Lower death toll shows 'farm safety focus paying off'
The farm toll is falling with 10 fewer deaths recorded in 2012-13 than in the previous year.
Fatal accidents on farms dropped from 31 deaths in 2008-09 until climbing again to 29 deaths in 2011-12, but fell away sharply last season to 19 deaths.
The declining toll is a result of greater efforts to improve workplace safety, says Federated Farmers. Fewer farm deaths in an industry which experiences more fatalities than many other workplaces was confirmed by both WorkSafe NZ and ACC.
Federated Farmers health and safety spokeswoman Jeanette Maxwell said the drop in fatalities since 2008 showed efforts to make the farm workplace safer were working.
More farmers were using health and safety plans on farms and buying into workplace drug and alcohol policies, she said.
"With fatalities trending down from the use of active education, communication, and a growing awareness that mental and physical health are also key to reduced fatalities, farmers will be in good stead when the new regulations come to fore."

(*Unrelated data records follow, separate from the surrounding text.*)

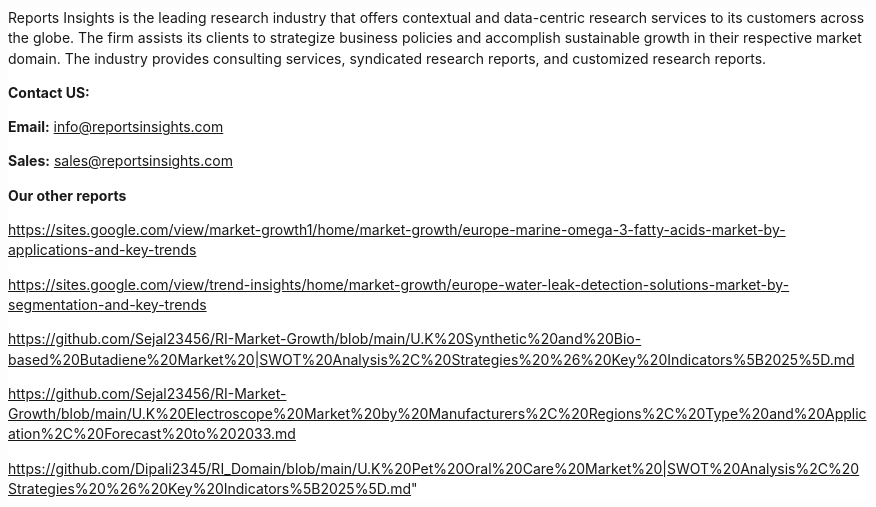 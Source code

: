 Reports Insights is the leading research industry that offers contextual and data-centric research services to its customers across the globe. The firm assists its clients to strategize business policies and accomplish sustainable growth in their respective market domain. The industry provides consulting services, syndicated research reports, and customized research reports.

<strong>Contact US:</strong>

<p class=><b>Email:</b> <a href=mailto:info@reportsinsights.com>info@reportsinsights.com</a></p>
<p class=><b>Sales:</b> <a href=mailto:sales@reportsinsights.com>sales@reportsinsights.com</a></p>

<strong>Our other reports</strong>

<a href=https://sites.google.com/view/market-growth1/home/market-growth/europe-marine-omega-3-fatty-acids-market-by-applications-and-key-trends>https://sites.google.com/view/market-growth1/home/market-growth/europe-marine-omega-3-fatty-acids-market-by-applications-and-key-trends</a>

<a href=https://sites.google.com/view/trend-insights/home/market-growth/europe-water-leak-detection-solutions-market-by-segmentation-and-key-trends>https://sites.google.com/view/trend-insights/home/market-growth/europe-water-leak-detection-solutions-market-by-segmentation-and-key-trends</a>

<a href=https://github.com/Sejal23456/RI-Market-Growth/blob/main/U.K%20Synthetic%20and%20Bio-based%20Butadiene%20Market%20|SWOT%20Analysis%2C%20Strategies%20%26%20Key%20Indicators%5B2025%5D.md>https://github.com/Sejal23456/RI-Market-Growth/blob/main/U.K%20Synthetic%20and%20Bio-based%20Butadiene%20Market%20|SWOT%20Analysis%2C%20Strategies%20%26%20Key%20Indicators%5B2025%5D.md</a>

<a href=https://github.com/Sejal23456/RI-Market-Growth/blob/main/U.K%20Electroscope%20Market%20by%20Manufacturers%2C%20Regions%2C%20Type%20and%20Application%2C%20Forecast%20to%202033.md>https://github.com/Sejal23456/RI-Market-Growth/blob/main/U.K%20Electroscope%20Market%20by%20Manufacturers%2C%20Regions%2C%20Type%20and%20Application%2C%20Forecast%20to%202033.md</a>

<a href=https://github.com/Dipali2345/RI_Domain/blob/main/U.K%20Pet%20Oral%20Care%20Market%20|SWOT%20Analysis%2C%20Strategies%20%26%20Key%20Indicators%5B2025%5D.md>https://github.com/Dipali2345/RI_Domain/blob/main/U.K%20Pet%20Oral%20Care%20Market%20|SWOT%20Analysis%2C%20Strategies%20%26%20Key%20Indicators%5B2025%5D.md</a>"
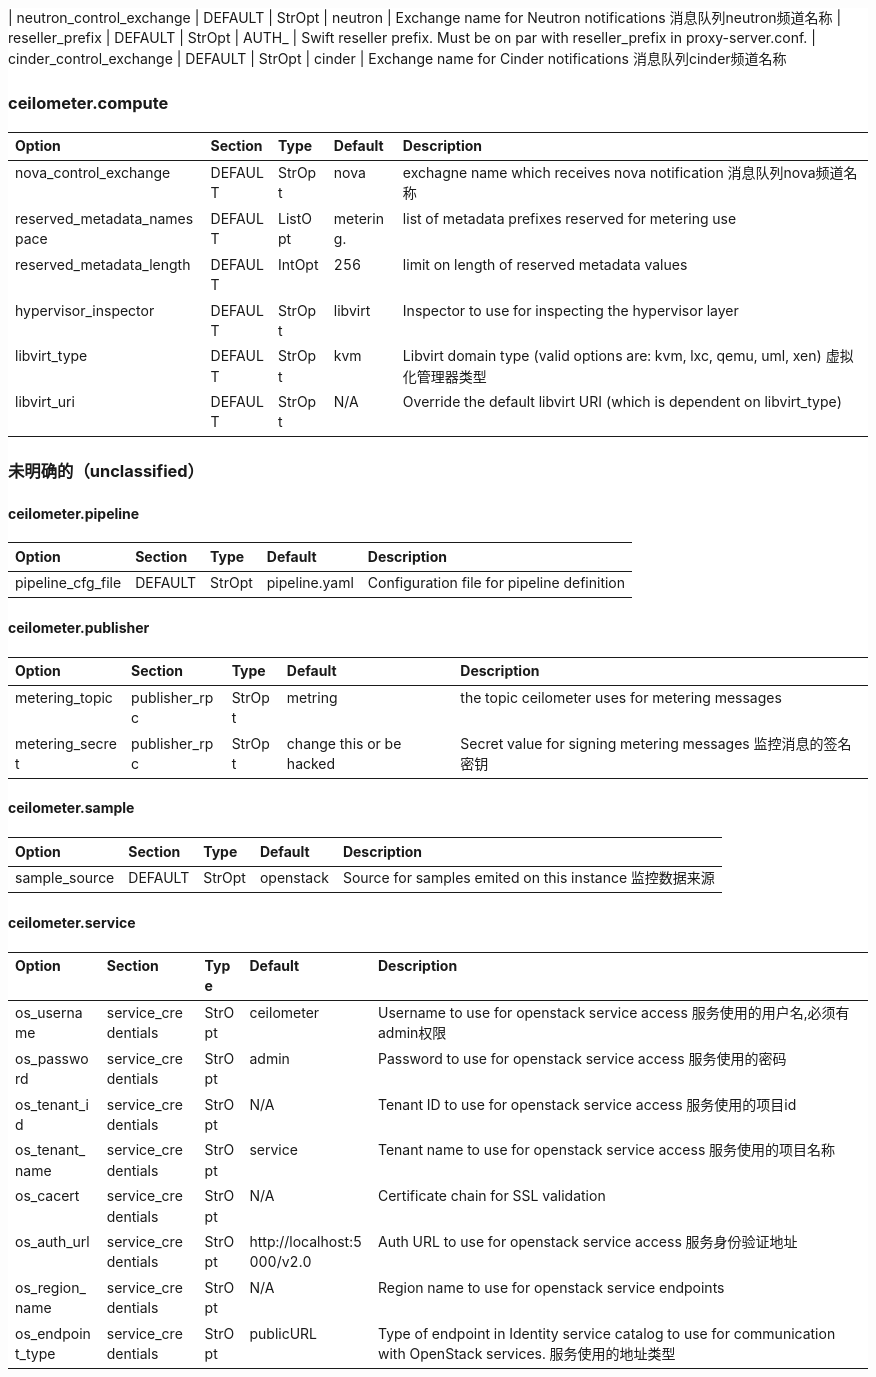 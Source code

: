 | neutron_control_exchange | DEFAULT | StrOpt | neutron | Exchange name for Neutron notifications 消息队列neutron频道名称
| reseller_prefix | DEFAULT | StrOpt | AUTH_ | Swift reseller prefix. Must be on par with reseller_prefix in proxy-server.conf.
| cinder_control_exchange | DEFAULT | StrOpt | cinder | Exchange name for Cinder notifications 消息队列cinder频道名称

### ceilometer.compute
| Option | Section | Type | Default | Description |
|:-------|:--------|:-----|:--------|:------------|
| nova_control_exchange | DEFAULT | StrOpt | nova | exchagne name which receives nova notification 消息队列nova频道名称
| reserved_metadata_namespace | DEFAULT | ListOpt | metering. | list of metadata prefixes reserved for metering use
| reserved_metadata_length | DEFAULT | IntOpt | 256 | limit on length of reserved metadata values
| hypervisor_inspector | DEFAULT | StrOpt | libvirt | Inspector to use for inspecting the hypervisor layer
| libvirt_type | DEFAULT | StrOpt | kvm | Libvirt domain type (valid options are: kvm, lxc, qemu, uml, xen) 虚拟化管理器类型
| libvirt_uri | DEFAULT | StrOpt | N/A | Override the default libvirt URI (which is dependent on libvirt_type)

### 未明确的（unclassified）
#### ceilometer.pipeline
| Option | Section | Type | Default | Description |
|:-------|:--------|:-----|:--------|:------------|
| pipeline_cfg_file | DEFAULT | StrOpt | pipeline.yaml | Configuration file for pipeline definition

#### ceilometer.publisher
| Option | Section | Type | Default | Description |
|:-------|:--------|:-----|:--------|:------------|
| metering_topic | publisher_rpc | StrOpt | metring | the topic ceilometer uses for metering messages
| metering_secret | publisher_rpc | StrOpt | change this or be hacked | Secret value for signing metering messages 监控消息的签名密钥

#### ceilometer.sample
| Option | Section | Type | Default | Description |
|:-------|:--------|:-----|:--------|:------------|
| sample_source | DEFAULT | StrOpt | openstack | Source for samples emited on this instance 监控数据来源

#### ceilometer.service
| Option | Section | Type | Default | Description |
|:-------|:--------|:-----|:--------|:------------|
| os_username | service_credentials | StrOpt | ceilometer | Username to use for openstack service access 服务使用的用户名,必须有admin权限
| os_password | service_credentials | StrOpt | admin | Password to use for openstack service access 服务使用的密码
| os_tenant_id | service_credentials | StrOpt | N/A | Tenant ID to use for openstack service access 服务使用的项目id
| os_tenant_name | service_credentials | StrOpt | service | Tenant name to use for openstack service access 服务使用的项目名称
| os_cacert | service_credentials | StrOpt | N/A | Certificate chain for SSL validation
| os_auth_url | service_credentials | StrOpt | http://localhost:5000/v2.0 | Auth URL to use for openstack service access 服务身份验证地址
| os_region_name | service_credentials | StrOpt | N/A | Region name to use for openstack service endpoints
| os_endpoint_type | service_credentials | StrOpt | publicURL | Type of endpoint in Identity service catalog to use for communication with OpenStack services. 服务使用的地址类型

On-farm fatalities for the Christmas and New Year period had declined from four deaths on pastoral farms in 2009-10 to one in 2013-14. The months of December and January are a high risk period for farmers as they are often tired and do not go on holiday until late January and have more distractions from visitors in between harvesting, drafting and continuing with milking.

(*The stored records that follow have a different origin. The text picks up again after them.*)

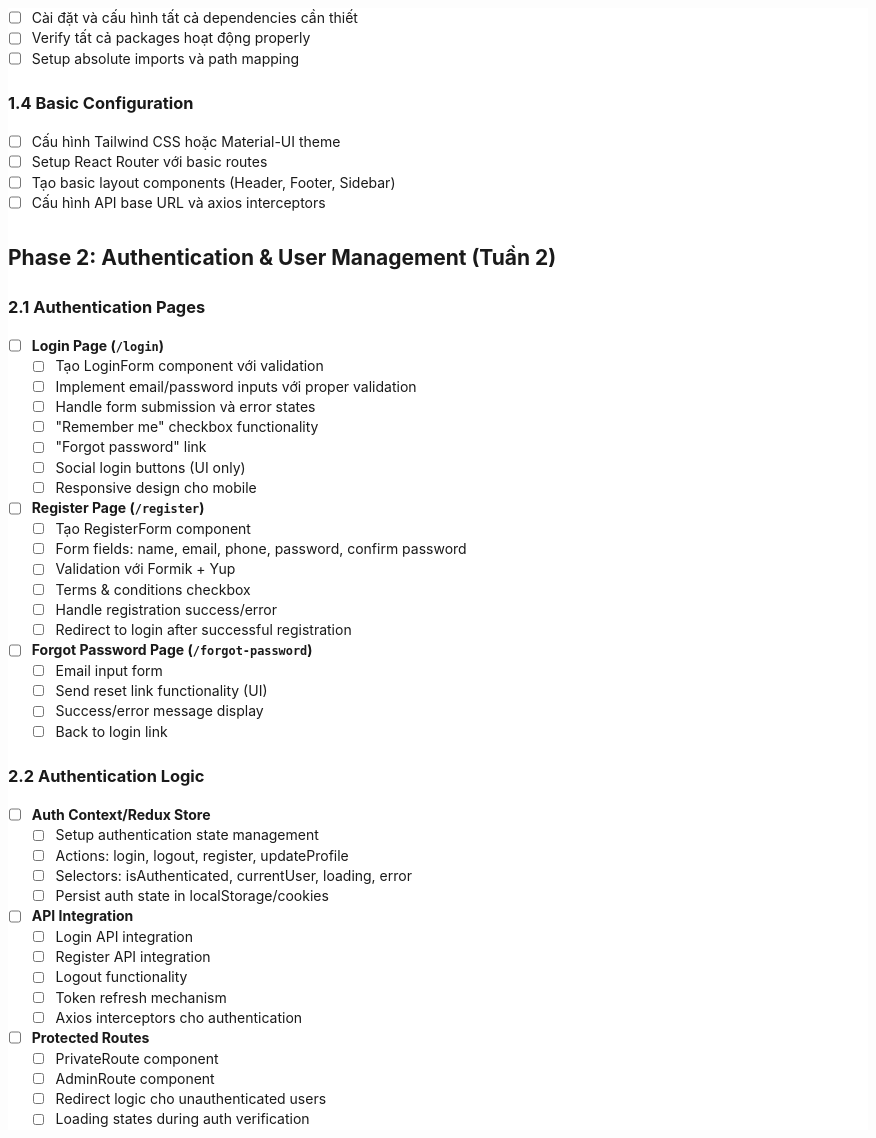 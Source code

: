 - [ ] Cài đặt và cấu hình tất cả dependencies cần thiết
- [ ] Verify tất cả packages hoạt động properly
- [ ] Setup absolute imports và path mapping

### 1.4 Basic Configuration
- [ ] Cấu hình Tailwind CSS hoặc Material-UI theme
- [ ] Setup React Router với basic routes
- [ ] Tạo basic layout components (Header, Footer, Sidebar)
- [ ] Cấu hình API base URL và axios interceptors

## Phase 2: Authentication & User Management (Tuần 2)

### 2.1 Authentication Pages
- [ ] **Login Page (`/login`)**
  - [ ] Tạo LoginForm component với validation
  - [ ] Implement email/password inputs với proper validation
  - [ ] Handle form submission và error states
  - [ ] "Remember me" checkbox functionality
  - [ ] "Forgot password" link
  - [ ] Social login buttons (UI only)
  - [ ] Responsive design cho mobile

- [ ] **Register Page (`/register`)**
  - [ ] Tạo RegisterForm component
  - [ ] Form fields: name, email, phone, password, confirm password
  - [ ] Validation với Formik + Yup
  - [ ] Terms & conditions checkbox
  - [ ] Handle registration success/error
  - [ ] Redirect to login after successful registration

- [ ] **Forgot Password Page (`/forgot-password`)**
  - [ ] Email input form
  - [ ] Send reset link functionality (UI)
  - [ ] Success/error message display
  - [ ] Back to login link

### 2.2 Authentication Logic
- [ ] **Auth Context/Redux Store**
  - [ ] Setup authentication state management
  - [ ] Actions: login, logout, register, updateProfile
  - [ ] Selectors: isAuthenticated, currentUser, loading, error
  - [ ] Persist auth state in localStorage/cookies

- [ ] **API Integration**
  - [ ] Login API integration
  - [ ] Register API integration
  - [ ] Logout functionality
  - [ ] Token refresh mechanism
  - [ ] Axios interceptors cho authentication

- [ ] **Protected Routes**
  - [ ] PrivateRoute component
  - [ ] AdminRoute component
  - [ ] Redirect logic cho unauthenticated users
  - [ ] Loading states during auth verification
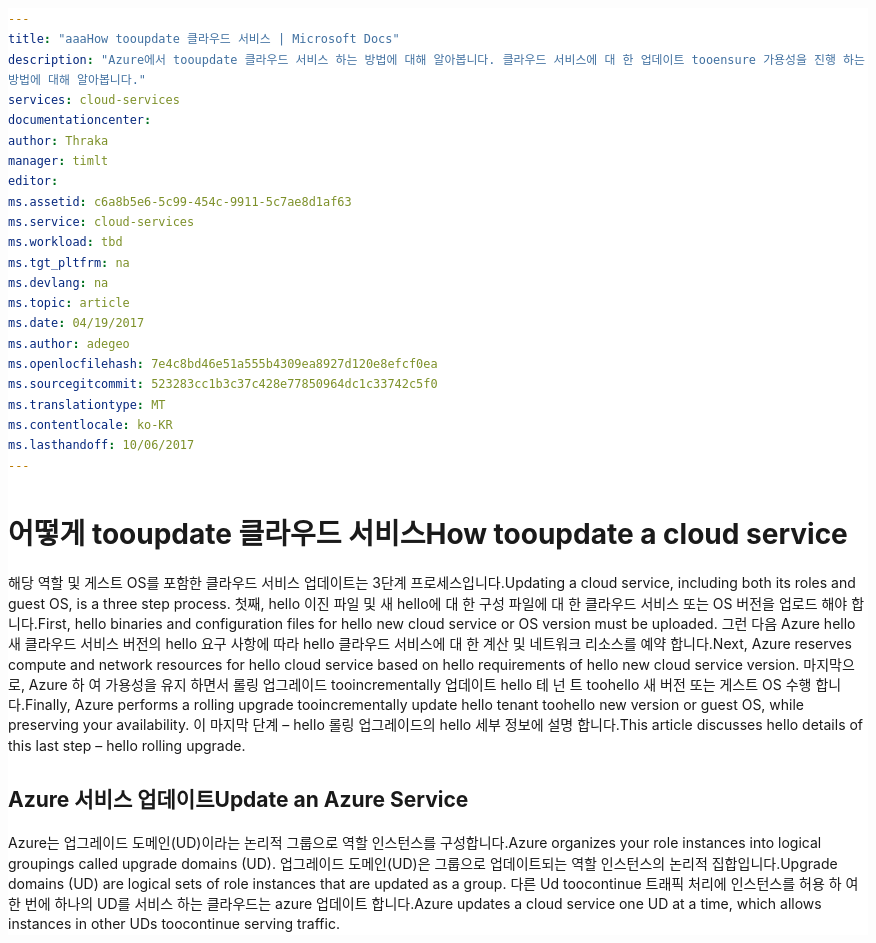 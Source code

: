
 ```yaml
---
title: "aaaHow tooupdate 클라우드 서비스 | Microsoft Docs"
description: "Azure에서 tooupdate 클라우드 서비스 하는 방법에 대해 알아봅니다. 클라우드 서비스에 대 한 업데이트 tooensure 가용성을 진행 하는 방법에 대해 알아봅니다."
services: cloud-services
documentationcenter: 
author: Thraka
manager: timlt
editor: 
ms.assetid: c6a8b5e6-5c99-454c-9911-5c7ae8d1af63
ms.service: cloud-services
ms.workload: tbd
ms.tgt_pltfrm: na
ms.devlang: na
ms.topic: article
ms.date: 04/19/2017
ms.author: adegeo
ms.openlocfilehash: 7e4c8bd46e51a555b4309ea8927d120e8efcf0ea
ms.sourcegitcommit: 523283cc1b3c37c428e77850964dc1c33742c5f0
ms.translationtype: MT
ms.contentlocale: ko-KR
ms.lasthandoff: 10/06/2017
---
```

# <a name="how-tooupdate-a-cloud-service"></a><span data-ttu-id="1aa60-104">어떻게 tooupdate 클라우드 서비스</span><span class="sxs-lookup"><span data-stu-id="1aa60-104">How tooupdate a cloud service</span></span>

<span data-ttu-id="1aa60-105">해당 역할 및 게스트 OS를 포함한 클라우드 서비스 업데이트는 3단계 프로세스입니다.</span><span class="sxs-lookup"><span data-stu-id="1aa60-105">Updating a cloud service, including both its roles and guest OS, is a three step process.</span></span> <span data-ttu-id="1aa60-106">첫째, hello 이진 파일 및 새 hello에 대 한 구성 파일에 대 한 클라우드 서비스 또는 OS 버전을 업로드 해야 합니다.</span><span class="sxs-lookup"><span data-stu-id="1aa60-106">First, hello binaries and configuration files for hello new cloud service or OS version must be uploaded.</span></span> <span data-ttu-id="1aa60-107">그런 다음 Azure hello 새 클라우드 서비스 버전의 hello 요구 사항에 따라 hello 클라우드 서비스에 대 한 계산 및 네트워크 리소스를 예약 합니다.</span><span class="sxs-lookup"><span data-stu-id="1aa60-107">Next, Azure reserves compute and network resources for hello cloud service based on hello requirements of hello new cloud service version.</span></span> <span data-ttu-id="1aa60-108">마지막으로, Azure 하 여 가용성을 유지 하면서 롤링 업그레이드 tooincrementally 업데이트 hello 테 넌 트 toohello 새 버전 또는 게스트 OS 수행 합니다.</span><span class="sxs-lookup"><span data-stu-id="1aa60-108">Finally, Azure performs a rolling upgrade tooincrementally update hello tenant toohello new version or guest OS, while preserving your availability.</span></span> <span data-ttu-id="1aa60-109">이 마지막 단계 – hello 롤링 업그레이드의 hello 세부 정보에 설명 합니다.</span><span class="sxs-lookup"><span data-stu-id="1aa60-109">This article discusses hello details of this last step – hello rolling upgrade.</span></span>

## <a name="update-an-azure-service"></a><span data-ttu-id="1aa60-110">Azure 서비스 업데이트</span><span class="sxs-lookup"><span data-stu-id="1aa60-110">Update an Azure Service</span></span>
<span data-ttu-id="1aa60-111">Azure는 업그레이드 도메인(UD)이라는 논리적 그룹으로 역할 인스턴스를 구성합니다.</span><span class="sxs-lookup"><span data-stu-id="1aa60-111">Azure organizes your role instances into logical groupings called upgrade domains (UD).</span></span> <span data-ttu-id="1aa60-112">업그레이드 도메인(UD)은 그룹으로 업데이트되는 역할 인스턴스의 논리적 집합입니다.</span><span class="sxs-lookup"><span data-stu-id="1aa60-112">Upgrade domains (UD) are logical sets of role instances that are updated as a group.</span></span>  <span data-ttu-id="1aa60-113">다른 Ud toocontinue 트래픽 처리에 인스턴스를 허용 하 여 한 번에 하나의 UD를 서비스 하는 클라우드는 azure 업데이트 합니다.</span><span class="sxs-lookup"><span data-stu-id="1aa60-113">Azure updates a cloud service one UD at a time, which allows instances in other UDs toocontinue serving traffic.</span></span>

The annual statistics for new claims of on-farm deaths by ACC takes in all fatalities on lifestyle blocks and horticulture properties as well as pastoral farms. New claims received for fatalities have gone from 31 in 2008-09 to 19 in 2012-13.
Farming is considered riskier work than many other workplaces because farmers work in isolation with heavy farm machinery and stock often in steep terrain and during bad weather. Depression and isolation can add to the risk. There is no distinction between farm deaths and suicides in the ACC or WorkSafe statistics. Older farmers feature more in death statistics than younger farmers despite their experience and a theory is their familiarity with the land and machinery can lead to complacency.
Maxwell said the work by Federated Farmers, ACC, the Department of Labour, WorkSafe, FarmSafe and other organisations was starting to pay off with greater awareness of health and safety on farms.
"Whilst no fatality is acceptable, what we are seeing is a culture change from the hard work of the agricultural industry and its stakeholders. Just like improving our water quality, these things take time. These statistics show we are well on our way to getting it right and I would like to thank everyone who has worked with us and alongside us to improve health and safety on farm."